(Recorded data)
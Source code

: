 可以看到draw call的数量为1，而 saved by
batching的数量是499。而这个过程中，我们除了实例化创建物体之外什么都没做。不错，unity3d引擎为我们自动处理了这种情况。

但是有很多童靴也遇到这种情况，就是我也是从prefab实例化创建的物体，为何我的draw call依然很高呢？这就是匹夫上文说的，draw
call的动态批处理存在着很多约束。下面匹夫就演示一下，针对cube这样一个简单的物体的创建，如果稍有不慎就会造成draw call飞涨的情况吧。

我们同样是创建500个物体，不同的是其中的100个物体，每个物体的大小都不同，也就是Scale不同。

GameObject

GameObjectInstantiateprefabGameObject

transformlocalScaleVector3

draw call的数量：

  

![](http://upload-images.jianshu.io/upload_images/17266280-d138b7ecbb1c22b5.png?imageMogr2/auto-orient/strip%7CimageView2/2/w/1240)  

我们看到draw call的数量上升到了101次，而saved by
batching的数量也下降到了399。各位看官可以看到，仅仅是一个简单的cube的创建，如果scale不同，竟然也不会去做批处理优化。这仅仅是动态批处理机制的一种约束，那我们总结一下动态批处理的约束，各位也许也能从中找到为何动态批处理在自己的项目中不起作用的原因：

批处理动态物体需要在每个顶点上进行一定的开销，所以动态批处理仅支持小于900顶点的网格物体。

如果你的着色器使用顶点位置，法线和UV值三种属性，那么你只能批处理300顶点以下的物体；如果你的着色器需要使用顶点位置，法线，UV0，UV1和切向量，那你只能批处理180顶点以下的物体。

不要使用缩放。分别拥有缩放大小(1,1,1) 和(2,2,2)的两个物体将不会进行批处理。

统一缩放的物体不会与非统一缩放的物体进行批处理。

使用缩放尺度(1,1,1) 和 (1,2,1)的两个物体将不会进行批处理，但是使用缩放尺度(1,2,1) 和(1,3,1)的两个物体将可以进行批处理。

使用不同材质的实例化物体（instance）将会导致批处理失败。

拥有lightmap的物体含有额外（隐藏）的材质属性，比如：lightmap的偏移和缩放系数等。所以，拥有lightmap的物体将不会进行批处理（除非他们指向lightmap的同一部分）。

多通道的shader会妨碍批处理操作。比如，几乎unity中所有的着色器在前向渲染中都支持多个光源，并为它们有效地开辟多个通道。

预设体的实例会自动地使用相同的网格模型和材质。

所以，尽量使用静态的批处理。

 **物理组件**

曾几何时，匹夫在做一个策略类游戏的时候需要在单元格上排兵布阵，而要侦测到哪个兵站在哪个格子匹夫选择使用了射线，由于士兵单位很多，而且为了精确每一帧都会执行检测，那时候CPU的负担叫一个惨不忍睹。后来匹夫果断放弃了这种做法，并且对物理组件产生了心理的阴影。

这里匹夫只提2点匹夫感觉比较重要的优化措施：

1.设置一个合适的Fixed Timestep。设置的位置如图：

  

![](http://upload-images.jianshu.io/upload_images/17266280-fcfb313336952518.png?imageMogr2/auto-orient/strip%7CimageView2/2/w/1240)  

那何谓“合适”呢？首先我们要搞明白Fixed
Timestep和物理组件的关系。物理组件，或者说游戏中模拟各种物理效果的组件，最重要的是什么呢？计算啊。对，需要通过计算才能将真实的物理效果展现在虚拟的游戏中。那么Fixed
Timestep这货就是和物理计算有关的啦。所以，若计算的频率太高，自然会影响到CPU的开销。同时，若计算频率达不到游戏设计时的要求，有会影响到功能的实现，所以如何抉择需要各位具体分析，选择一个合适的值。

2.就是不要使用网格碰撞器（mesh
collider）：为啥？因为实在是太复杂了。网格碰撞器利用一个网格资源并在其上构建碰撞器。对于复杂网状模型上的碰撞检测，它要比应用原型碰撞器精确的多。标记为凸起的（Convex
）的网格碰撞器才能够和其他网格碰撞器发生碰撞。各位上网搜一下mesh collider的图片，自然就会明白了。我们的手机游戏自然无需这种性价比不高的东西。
(End Recorded data)
Give the number of lines in the entries that contain "images", and add nothing.

Response: 2